Kansas AG wants clarity on same-sex marriage from U.S. Supreme Court

Kansas AG wants clarity on same-sex marriage from U.S. Supreme Court
Attorney General Derek Schmidt (R-Kansas)
Attorney General Derek Schmidt (R-Kansas) John Hanna, AP

TOPEKA, Kan. — Kansas Attorney General Derek Schmidt said Wednesday that his vigorous defense of the state’s same-sex marriage ban is designed to get a final decision from the U.S. Supreme Court.

Without such a ruling, the legal uncertainty – which has some Kansas counties allowing gay couples to marry while others refuse – will persist, he said during an interview with The Associated Press.

He said same-sex couples’ marriages are legal now, but they can’t yet be sure their unions will remain so.

“I don’t think anybody can answer the question – other than the U.S. Supreme Court – for the long-term,” Schmidt said. “Everybody can speculate, but until the U.S. Supreme Court takes a case and decides the question, the reality is nobody can know for sure.”

Tom Witt, executive director of the gay rights group Equality Kansas, said Schmidt continues with “the same political games.” Schmidt is a Republican, and social conservatives are an important constituency within the GOP.

Gay marriage is legal in at least 32 other states, and a federal judge struck down Montana’s ban Wednesday.

The nation’s highest court also has been asked to review a federal appeals court ruling upholding same-sex marriage bans in Kentucky, Michigan, Ohio and Tennessee. The court could rule by June.

Same-sex couples in Kansas have been marrying in some but not all of the state’s 105 counties since late last week. Fourteen couples had a single ceremony Monday on the steps of the old county courthouse in Wichita.

Schmidt said abandoning his defense of the gay-marriage ban, as some gay-rights advocates want, would leave the legal climate in Kansas confused.

The U.S. Supreme Court last week blocked Kansas from enforcing its ban while a lawsuit filed by the American Civil Liberties Union proceeds in the federal courts.
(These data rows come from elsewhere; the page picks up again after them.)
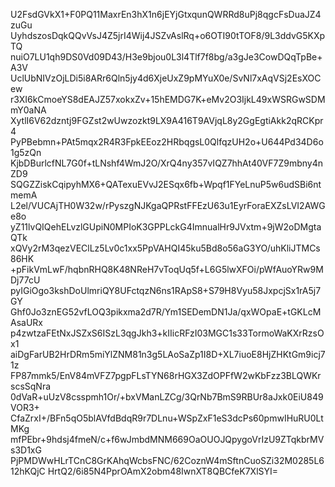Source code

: U2FsdGVkX1+F0PQ11MaxrEn3hX1n6jEYjGtxqunQWRRd8uPj8qgcFsDuaJZ4zuGu
UyhdszosDqkQQvVsJ4Z5jrI4Wij4JSZvAslRq+o6OTI90tTOF8/9L3ddvG5KXpTQ
nuiO7LU1qh9DS0Vd09D43/H3e9bjou0L3l4Tlf7f8bg/a3gJe3CowDQqTpBe+A3V
UclUbNIVzOjLDi5i8ARr6Qln5jy4d6XjeUxZ9pMYuX0e/SvNl7xAqVSj2EsXOCew
r3XI6kCmoeYS8dEAJZ57xokxZv+15hEMDG7K+eMv2O3IjkL49xWSRGwSDMmY0aNA
XytlI6V62dzntj9FGZst2wUwzozkt9LX9A416T9AVjqL8y2GgEgtiAkk2qRCKpr4
PyPBebmn+PAt5mqx2R4R3FpkEEoz2HRbqgsL0QlfqzUH2o+U644Pd34D6o1g5zQn
KjbDBurlcfNL7G0f+tLNshf4WmJ2O/XrQ4ny357vIQZ7hhAt40VF7Z9mbny4nZD9
SQGZZiskCqipyhMX6+QATexuEVvJ2ESqx6fb+Wpqf1FYeLnuP5w6udSBi6ntmemA
L2el/VUCAjTH0W32w/rPyszgNJKgaQPRstFFEzU63u1EyrForaEXZsLVI2AWGe8o
yZ11lvQIQehELvzlGUpiN0MPIoK3GPPLckG4ImnualHr9JVxtm+9jW2oDMgtaQTk
xQVy2rM3qezVEClLz5Lv0c1xx5PpVAHQI45ku5Bd8o56aG3YO/uhKliJTMCs86HK
+pFikVmLwF/hqbnRHQ8K48NReH7vToqUq5f+L6G5lwXFOi/pWfAuoYRw9MDj77cU
pyIGiOgo3kshDoUlmriQY8UFctqzN6ns1RApS8+S79H8Vyu58JxpcjSx1rA5j7GY
Ghf0Jo3znEG52vfLOQ3pikxma2d7R/Ym1SEDemDN1Ja/qxWOpaE+tGKLcMAsaURx
p4zwtzaFEtNxJSZxS6ISzL3qgJkh3+kIIicRFzI03MGC1s33TormoWaKXrRzsOx1
aiDgFarUB2HrDRm5miYlZNM81n3g5LAoSaZp1I8D+XL7iuoE8HjZHKtGm9icj71z
FP87mmk5/EnV84mVFZ7pgpFLsTYN68rHGX3ZdOPFfW2wKbFzz3BLQWKrscsSqNra
0dVaR+uUzV8csspmh1Or/+bxVManLZCg/3QrNb7BmS9RBUr8aJxk0EiU849VOR3+
CfaZrxI+/BFn5qO5blAVfdBdqR9r7DLnu+WSpZxF1eS3dcPs60pmwIHuRU0LtMKg
mfPEbr+9hdsj4fmeN/c+f6wJmbdMNM669OaOUOJQpygoVrIzU9ZTqkbrMVs3D1xG
PjPMDWwHLrTCnC8GrKAhqWcbsFNC/62CoznW4mSftnCuoSZi32M0285L612hKQjC
HrtQ2/6i85N4PprOAmX2obm48IwnXT8QBCfeK7XlSYI=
The ACLU sued over the denial of marriage licenses to lesbian couples in two counties.

Schmidt pursued a separate case before the Kansas Supreme Court over a decision by a judge in Johnson County, the state’s most populous, to grant marriage licenses to same-sex couples. The Kansas court Tuesday allowed gay marriages to go forward there, but didn’t make a definitive ruling about the rest of the state. Local chief judges are left to decide whether district court clerks issue marriage licenses to gay couples.

Schmidt’s comments Wednesday were his most expansive about the gay-marriage dispute. He’s said previously he has an obligation to defend the ban because voters overwhelmingly added a provision against same-sex marriage to the state constitution in 2005. As a state senator, Schmidt voted to put the measure on the ballot.

“I think I’d be doing a tremendous disservice to people on all sides of this question, as well as to the citizens of Kansas generally, if I took it upon myself to arrogantly decide that I have the authority to pick and choose which parts of the state constitution ought to be defended.”

But Witt said Schmidt so far “has been turned back every step of the way.” And the U.S. Supreme Court refused last month to consider requests from Oklahoma and Utah to preserve their bans after they were struck down by the same federal appeals court for Kansas.

“He needs to quit burning taxpayer money. He needs to get out of the way of couples getting married,” Witt said. “At this point, he’s arguing just for the sake of argument.”